2. The continuous passage of HEK293 cells under suspension growth shortens the doubling time of HEK293 from the initial 48 hours to about 26 hours, while the maximum cell density may be up to 1×107 cells/mL.
The specific steps are as follows.
A. 125 ml shake-flask culture
A 125 ml shake-flask culture method is as follows: 20 ml of HEK293 cell fluid with a density of 1*E6 cells/mL under suspension growth is transferred to a 125 ml cell culture shake flask, added with a WAYNE293 medium such that the cell fluid expands to 30 ml, then shaken evenly and sampled, and cultured in a shaker under the conditions as shown in Table 3; the cells are sampled and counted every day; the cell density and viability data are recorded; and cell passage is performed at the passage density of 5E5 cells/mL when the cell density reaches 1-2E6 cells/mL and the viability rate is greater than 90%.
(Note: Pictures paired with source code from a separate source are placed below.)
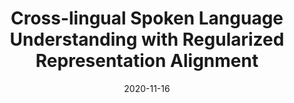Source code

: ---
title: "Cross-lingual Spoken Language Understanding with Regularized Representation Alignment"
collection: publications
status: published
permalink: /publication/2020-11-16-paper-cross-lingual
excerpt: ''
date: 2020-11-16
venue: 'EMNLP'
paperurl: 'https://arxiv.org/pdf/2009.14510.pdf'
authors: 'Zihan Liu, Genta Indra Winata, Peng Xu, Zhaojiang Lin, Pascale Fung'
citation: ''
paper: 'https://arxiv.org/pdf/2009.14510.pdf'
---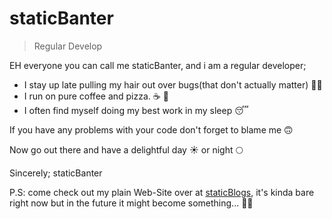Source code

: staticBanter
=
> Regular Develop

EH everyone you can call me staticBanter, and i am a regular developer; 
* I stay up late pulling my hair out over bugs(that don't actually matter) :face_with_spiral_eyes:
* I run on pure coffee and pizza. :coffee: :pizza:
* I often find myself doing my best work in my sleep :sleeping:

If you have any problems with your code don't forget to blame me :upside_down_face:

Now go out there and have a delightful day :sunny: or night :full_moon:

Sincerely;
staticBanter

P.S: come check out my plain Web-Site over at [staticBlogs](https://staticblogs.ca), it's kinda bare right now but in the future it might become something... :man_shrugging:
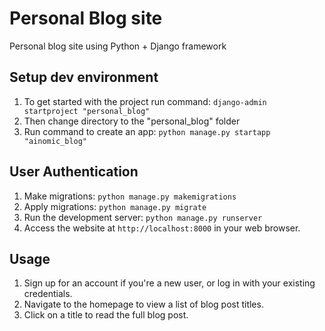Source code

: # Personal Blog site

Personal blog site using Python + Django framework

## Setup dev environment

1. To get started with the project run command: `django-admin startproject "personal_blog"`
1. Then change directory to the "personal_blog" folder
1. Run command to create an app: `python manage.py startapp "ainomic_blog"`

## User Authentication

1. Make migrations: `python manage.py makemigrations`
1. Apply migrations: `python manage.py migrate`
2. Run the development server: `python manage.py runserver`
3. Access the website at `http://localhost:8000` in your web browser.

## Usage

1. Sign up for an account if you're a new user, or log in with your existing credentials.
2. Navigate to the homepage to view a list of blog post titles.
3. Click on a title to read the full blog post.
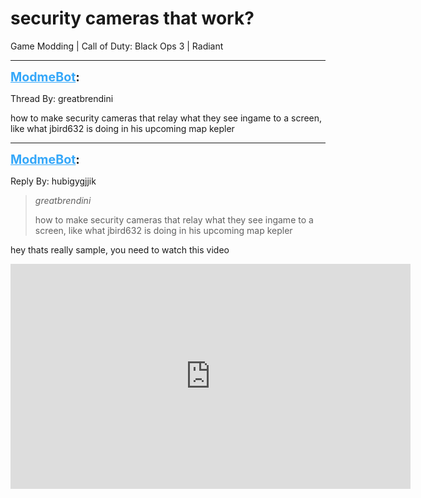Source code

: # security cameras that work?
Game Modding | Call of Duty: Black Ops 3 | Radiant

---
<strong style="font-size: 1.4em;"><span style="text-decoration: underline;text-decoration-color: #34a7f9;"><span style="color:#34a7f9;">ModmeBot</span></span>:</strong>

<p>Thread By: greatbrendini<br /><p style="text-align:left;">how to make security cameras that relay what they see ingame to a screen, like what jbird632 is doing in his upcoming map kepler</p></p>

---
<strong style="font-size: 1.4em;"><span style="text-decoration: underline;text-decoration-color: #34a7f9;"><span style="color:#34a7f9;">ModmeBot</span></span>:</strong>

<p>Reply By: hubigygjjik<br /><blockquote><em>greatbrendini</em><p style="text-align:left;">how to make security cameras that relay what they see ingame to a screen, like what jbird632 is doing in his upcoming map kepler</p></blockquote><p style="text-align:left;">hey thats really sample, you need to watch this video</p><p style="text-align:left;"></p><p style="text-align:left;"><iframe type="text/html" width="640" height="360" src="https://www.youtube.com/embed/ZeVSY44-zSc" frameborder="0"></iframe></p></p>
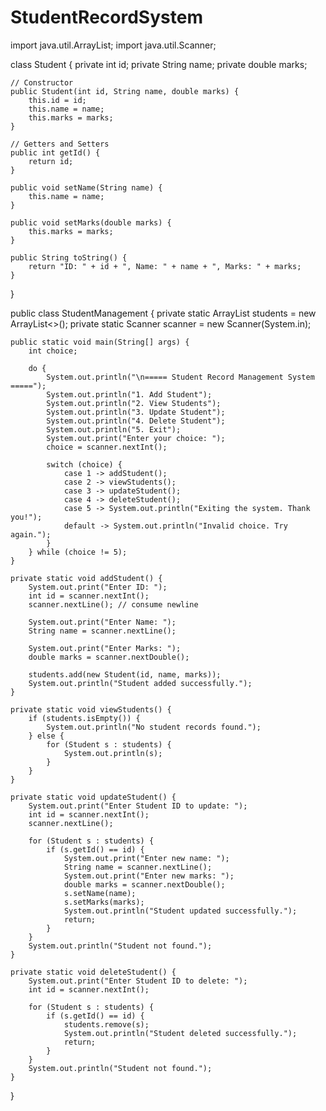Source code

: # StudentRecordSystem
import java.util.ArrayList;
import java.util.Scanner;

class Student {
    private int id;
    private String name;
    private double marks;

    // Constructor
    public Student(int id, String name, double marks) {
        this.id = id;
        this.name = name;
        this.marks = marks;
    }

    // Getters and Setters
    public int getId() {
        return id;
    }

    public void setName(String name) {
        this.name = name;
    }

    public void setMarks(double marks) {
        this.marks = marks;
    }

    public String toString() {
        return "ID: " + id + ", Name: " + name + ", Marks: " + marks;
    }
}

public class StudentManagement {
    private static ArrayList<Student> students = new ArrayList<>();
    private static Scanner scanner = new Scanner(System.in);

    public static void main(String[] args) {
        int choice;

        do {
            System.out.println("\n===== Student Record Management System =====");
            System.out.println("1. Add Student");
            System.out.println("2. View Students");
            System.out.println("3. Update Student");
            System.out.println("4. Delete Student");
            System.out.println("5. Exit");
            System.out.print("Enter your choice: ");
            choice = scanner.nextInt();

            switch (choice) {
                case 1 -> addStudent();
                case 2 -> viewStudents();
                case 3 -> updateStudent();
                case 4 -> deleteStudent();
                case 5 -> System.out.println("Exiting the system. Thank you!");
                default -> System.out.println("Invalid choice. Try again.");
            }
        } while (choice != 5);
    }

    private static void addStudent() {
        System.out.print("Enter ID: ");
        int id = scanner.nextInt();
        scanner.nextLine(); // consume newline

        System.out.print("Enter Name: ");
        String name = scanner.nextLine();

        System.out.print("Enter Marks: ");
        double marks = scanner.nextDouble();

        students.add(new Student(id, name, marks));
        System.out.println("Student added successfully.");
    }

    private static void viewStudents() {
        if (students.isEmpty()) {
            System.out.println("No student records found.");
        } else {
            for (Student s : students) {
                System.out.println(s);
            }
        }
    }

    private static void updateStudent() {
        System.out.print("Enter Student ID to update: ");
        int id = scanner.nextInt();
        scanner.nextLine();

        for (Student s : students) {
            if (s.getId() == id) {
                System.out.print("Enter new name: ");
                String name = scanner.nextLine();
                System.out.print("Enter new marks: ");
                double marks = scanner.nextDouble();
                s.setName(name);
                s.setMarks(marks);
                System.out.println("Student updated successfully.");
                return;
            }
        }
        System.out.println("Student not found.");
    }

    private static void deleteStudent() {
        System.out.print("Enter Student ID to delete: ");
        int id = scanner.nextInt();

        for (Student s : students) {
            if (s.getId() == id) {
                students.remove(s);
                System.out.println("Student deleted successfully.");
                return;
            }
        }
        System.out.println("Student not found.");
    }
}
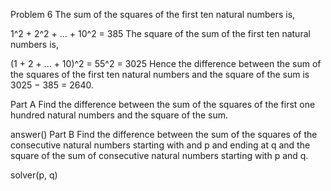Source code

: Problem 6
The sum of the squares of the first ten natural numbers is,

1^2 + 2^2 + ... + 10^2 = 385
The square of the sum of the first ten natural numbers is,

(1 + 2 + ... + 10)^2 = 55^2 = 3025
Hence the difference between the sum of the squares of the first ten natural numbers and the square of the sum is 3025 − 385 = 2640.

Part A
Find the difference between the sum of the squares of the first one hundred natural numbers and the square of the sum.

answer()
Part B
Find the difference between the sum of the squares of the consecutive natural numbers starting with and p and ending at q and the square of the sum of consecutive natural numbers starting with p and q.

solver(p, q)
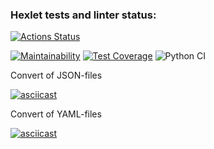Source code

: ### Hexlet tests and linter status:
[![Actions Status](https://github.com/SergeyKornienko/python-project-lvl2/workflows/hexlet-check/badge.svg)](https://github.com/SergeyKornienko/python-project-lvl2/actions)

[![Maintainability](https://api.codeclimate.com/v1/badges/b69f5748279bd2efc928/maintainability)](https://codeclimate.com/github/SergeyKornienko/python-project-lvl2/maintainability) [![Test Coverage](https://api.codeclimate.com/v1/badges/b69f5748279bd2efc928/test_coverage)](https://codeclimate.com/github/SergeyKornienko/python-project-lvl2/test_coverage) ![Python CI](https://github.com/SergeyKornienko/python-project-lvl2/workflows/Python%20CI/badge.svg)

Convert of JSON-files

[![asciicast](https://asciinema.org/a/385744.svg)](https://asciinema.org/a/385744)

Convert of YAML-files

[![asciicast](https://asciinema.org/a/386864.svg)](https://asciinema.org/a/386864)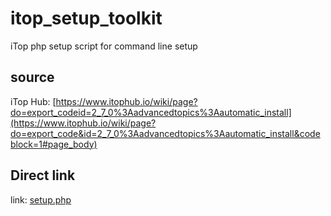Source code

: # itop_setup_toolkit
iTop php setup script for command line setup


## source

iTop Hub: [https://www.itophub.io/wiki/page?do=export_codeid=2_7_0%3Aadvancedtopics%3Aautomatic_install](https://www.itophub.io/wiki/page?do=export_code&id=2_7_0%3Aadvancedtopics%3Aautomatic_install&codeblock=1#page_body)

## Direct link

link: [setup.php](https://raw.githubusercontent.com/diggersheep/itop_setup_toolkit/2.7.0/setup.sh)
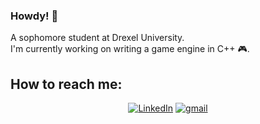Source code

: ### Howdy! 🤠

A sophomore student at Drexel University.<br>
I'm currently working on writing a game engine in C++ 🎮.<br>

<h2> How to reach me: </h2>
<p align="center">
 <a href="https://www.linkedin.com/in/francis-nguyen-b3b929216/"><img src="https://img.icons8.com/color/48/000000/linkedin-circled--v1.png" alt="LinkedIn" /></a>
 <a href = "mailto: fn87@drexel.edu"><img src="https://img.icons8.com/fluency/48/000000/google-logo.png" alt="gmail" /></a>
</p>

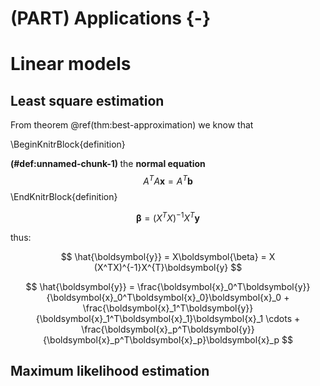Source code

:
# (PART) Applications {-}

# Linear models

## Least square estimation 

From theorem \@ref(thm:best-approximation) we know that 


\BeginKnitrBlock{definition}<div class="definition"><span class="definition" id="def:unnamed-chunk-1"><strong>(\#def:unnamed-chunk-1) </strong></span>the **normal equation** 
$$
A^TA\boldsymbol{x} = A^T\boldsymbol{b}
$$</div>\EndKnitrBlock{definition}



$$
\boldsymbol{\beta} = (X^TX)^{-1}X^T\boldsymbol{y}
$$

thus: 

$$
\hat{\boldsymbol{y}} = X\boldsymbol{\beta} = X (X^TX)^{-1}X^{T}\boldsymbol{y}
$$

$$
\hat{\boldsymbol{y}} = \frac{\boldsymbol{x}_0^T\boldsymbol{y}}{\boldsymbol{x}_0^T\boldsymbol{x}_0}\boldsymbol{x}_0 + 
\frac{\boldsymbol{x}_1^T\boldsymbol{y}}{\boldsymbol{x}_1^T\boldsymbol{x}_1}\boldsymbol{x}_1
\cdots +
\frac{\boldsymbol{x}_p^T\boldsymbol{y}}{\boldsymbol{x}_p^T\boldsymbol{x}_p}\boldsymbol{x}_p
$$

## Maximum likelihood estimation
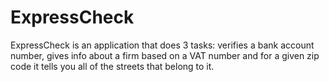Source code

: # ExpressCheck
ExpressCheck is an application that does 3 tasks: verifies a bank account number, gives info about a firm based on a VAT number and for a given zip code it tells you all of the streets that belong to it.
B. 500 ml shake-flask culture
Key equipment: shaker, biological safety cabinet
A 500 ml shake-flask culture method is as follows: 30 mL of cell fluid in a 125 ml shake-flask is transferred to a 500 ml cell culture shake flask, added with a WAYNE293 medium such that the cell fluid expands to 120 ml, then shaken evenly and sampled, and cultured in a shaker under the conditions shown in Table 4. The cells are sampled and counted every day; the cell density and viability data are recorded; and cell passage is performed at the passage density of 5E5 cells/mL when the cell density reaches 1-2E6 cells/mL.
C. Shake-flask culture
Key equipment: shaker, biological safety cabinet
The culture method is as follows: 120 mL of cell fluid in the 500 ml shake-flask is transferred to a 1 L cell culture shake-flask, added with a WAYNE293 medium such that the cell fluid expands to 400 ml, then shaken evenly and sampled, and cultured in a shaker under the conditions shown in Table 5; the cells are sample and counted every day; the cell density and viability data are recorded; and cell passage is performed at the passage density of 5E5 cells/mL when the cell density reaches 1-2E6 cells/mL.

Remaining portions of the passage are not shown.